The metrics used in this chapter were calculated using Publish or Perish. Searches were conducted in the first week of October 2007. Where relevant I searched for spelling variations of a journal (e.g. British vs. American spelling, the use of and vs. the use of &, spelling of composite words with or without a hyphen). Some journals also have abbreviated titles that are commonly used (e.g. all SIAM journals and many Psychology journals) and hence these were included as alternatives. If a title included very common words, e.g. Journal of Management, I conducted searches with the ISSN instead. Unfortunately, Google Scholar's results for ISSN searches seem to be rather erratic and hence this alternative was only used if the ISSN search provided a comprehensive result for the journal in question.
The results of all search queries were inspected for incomplete or inconsistent results. This process left us with only two dozen journals (out of 838) that had substantially incomplete coverage and for which metrics could not be calculated. Eight of these were research annuals in book format (the Elsevier Advances in … series and the Research in…. series). For other journals our visual inspection might have overlooked occasional missing articles, but this is unlikely to impact much on robust measures such as the h-index and g-index unless they happen to be highly cited. I have no reason to believe that this was the case. On the contrary, highly cited articles appear to be less likely to be missing from the Google Scholar database than lowly cited or uncited articles.

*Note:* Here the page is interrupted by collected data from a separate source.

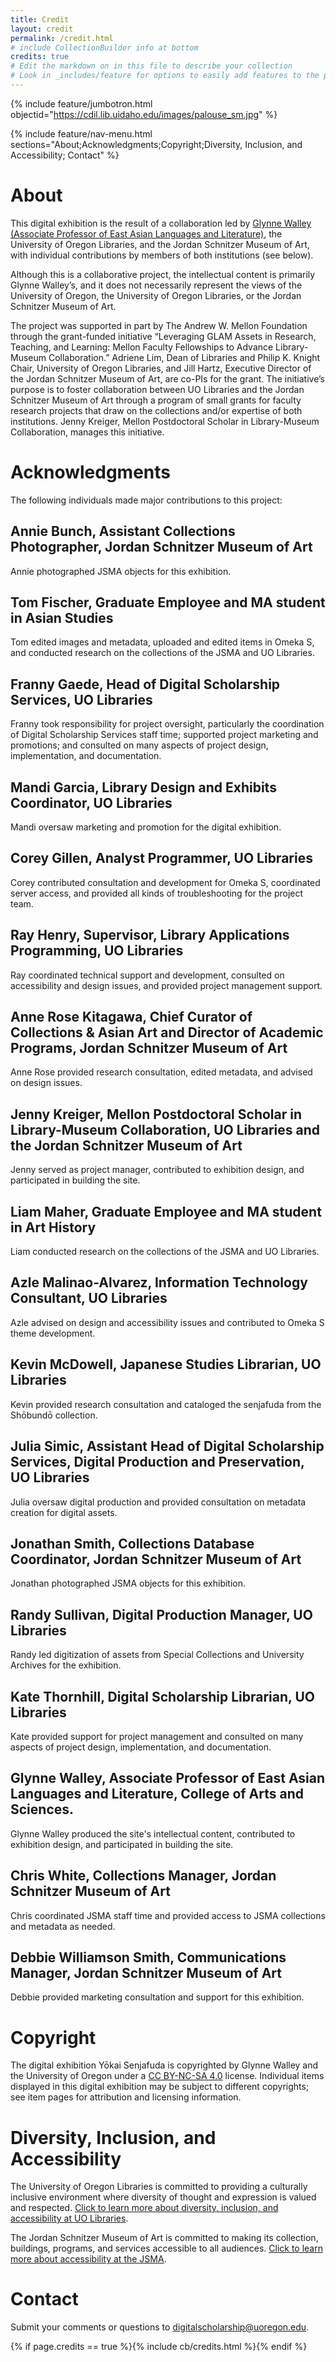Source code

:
 ```yaml
---
title: Credit
layout: credit
permalink: /credit.html
# include CollectionBuilder info at bottom
credits: true
# Edit the markdown on in this file to describe your collection
# Look in _includes/feature for options to easily add features to the page
---
```


{% include feature/jumbotron.html objectid="https://cdil.lib.uidaho.edu/images/palouse_sm.jpg" %}

{% include feature/nav-menu.html sections="About;Acknowledgments;Copyright;Diversity, Inclusion, and Accessibility; Contact" %}

# About

This digital exhibition is the result of a collaboration led by [Glynne Walley (Associate Professor of East Asian Languages and Literature)](https://eall.uoregon.edu/profile/glynne/), the University of Oregon Libraries, and the Jordan Schnitzer Museum of Art, with individual contributions by members of both institutions (see below). 

Although this is a collaborative project, the intellectual content is primarily Glynne Walley’s, and it does not necessarily represent the views of the University of Oregon, the University of Oregon Libraries, or the Jordan Schnitzer Museum of Art.

The project was supported in part by The Andrew W. Mellon Foundation through the grant-funded initiative “Leveraging GLAM Assets in Research, Teaching, and Learning: Mellon Faculty Fellowships to Advance Library-Museum Collaboration.” Adriene Lim, Dean of Libraries and Philip K. Knight Chair, University of Oregon Libraries, and Jill Hartz, Executive Director of the Jordan Schnitzer Museum of Art, are co-PIs for the grant. The initiative’s purpose is to foster collaboration between UO Libraries and the Jordan Schnitzer Museum of Art through a program of small grants for faculty research projects that draw on the collections and/or expertise of both institutions. Jenny Kreiger, Mellon Postdoctoral Scholar in Library-Museum Collaboration, manages this initiative.

# Acknowledgments

The following individuals made major contributions to this project:

## Annie Bunch, Assistant Collections Photographer, Jordan Schnitzer Museum of Art

Annie photographed JSMA objects for this exhibition.

## Tom Fischer, Graduate Employee and MA student in Asian Studies

Tom edited images and metadata, uploaded and edited items in Omeka S, and conducted research on the collections of the JSMA and UO Libraries. 

## Franny Gaede, Head of Digital Scholarship Services, UO Libraries

Franny took responsibility for project oversight, particularly the coordination of Digital Scholarship Services staff time; supported project marketing and promotions; and consulted on many aspects of project design, implementation, and documentation.

## Mandi Garcia, Library Design and Exhibits Coordinator, UO Libraries

Mandi oversaw marketing and promotion for the digital exhibition.

## Corey Gillen, Analyst Programmer, UO Libraries

Corey contributed consultation and development for Omeka S, coordinated server access, and provided all kinds of troubleshooting for the project team.

## Ray Henry, Supervisor, Library Applications Programming, UO Libraries

Ray coordinated technical support and development, consulted on accessibility and design issues, and provided project management support.

## Anne Rose Kitagawa, Chief Curator of Collections & Asian Art and Director of Academic Programs, Jordan Schnitzer Museum of Art

Anne Rose provided research consultation, edited metadata, and advised on design issues.

## Jenny Kreiger, Mellon Postdoctoral Scholar in Library-Museum Collaboration, UO Libraries and the Jordan Schnitzer Museum of Art

Jenny served as project manager, contributed to exhibition design, and participated in building the site.

## Liam Maher, Graduate Employee and MA student in Art History

Liam conducted research on the collections of the JSMA and UO Libraries. 

## Azle Malinao-Alvarez, Information Technology Consultant, UO Libraries

Azle advised on design and accessibility issues and contributed to Omeka S theme development.

## Kevin McDowell, Japanese Studies Librarian, UO Libraries

Kevin provided research consultation and cataloged the senjafuda from the Shōbundō collection.

## Julia Simic, Assistant Head of Digital Scholarship Services, Digital Production and Preservation, UO Libraries

Julia oversaw digital production and provided consultation on metadata creation for digital assets.

## Jonathan Smith, Collections Database Coordinator, Jordan Schnitzer Museum of Art

Jonathan photographed JSMA objects for this exhibition.

## Randy Sullivan, Digital Production Manager, UO Libraries

Randy led digitization of assets from Special Collections and University Archives for the exhibition.

## Kate Thornhill, Digital Scholarship Librarian, UO Libraries

Kate provided support for project management and consulted on many aspects of project design, implementation, and documentation.

## Glynne Walley, Associate Professor of East Asian Languages and Literature, College of Arts and Sciences.

Glynne Walley produced the site's intellectual content, contributed to exhibition design, and participated in building the site.

## Chris White, Collections Manager, Jordan Schnitzer Museum of Art

Chris coordinated JSMA staff time and provided access to JSMA collections and metadata as needed.

## Debbie Williamson Smith, Communications Manager, Jordan Schnitzer Museum of Art

Debbie provided marketing consultation and support for this exhibition.

# Copyright
The digital exhibition Yōkai Senjafuda is copyrighted by Glynne Walley and the University of Oregon under a [CC BY-NC-SA 4.0](https://creativecommons.org/licenses/by-nc-sa/4.0/) license. Individual items displayed in this digital exhibition may be subject to different copyrights; see item pages for attribution and licensing information.

# Diversity, Inclusion, and Accessibility

The University of Oregon Libraries is committed to providing a culturally inclusive environment where diversity of thought and expression is valued and respected. [Click to learn more about diversity, inclusion, and accessibility at UO Libraries](https://library.uoregon.edu/diversity-and-inclusion).

The Jordan Schnitzer Museum of Art is committed to making its collection, buildings, programs, and services accessible to all audiences. [Click to learn more about accessibility at the JSMA](https://jsma.uoregon.edu/Accessibility).

# Contact

Submit your comments or questions to [digitalscholarship@uoregon.edu](mailto:digitalscholarship@uoregon.edu).

{% if page.credits == true %}{% include cb/credits.html %}{% endif %}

Our Google Scholar searches included citations to articles published between 2001-2005. This timeframe was chosen to be broadly comparable with a five-year average for the Journal Impact Factors of the last five available years (2003-2006). These impact factors refer to citations in articles published between 2001 and 2005. Ideally, I would have preferred to include the JIF for 2007, but that metric did not come out until half a year after the analysis conducted for this chapter. Moreover, given that Google Scholar displays some delay in its data processing for some journals, using the 2006 JIF is likely to give a dataset that is fairly comparable to Google Scholar in October 2007.
Supplementary analyses reported below with regard to the extent of concentration of citations within a particular journal were conducted in October 2007 with the general search function of ISI that allows the user to rank articles by citation.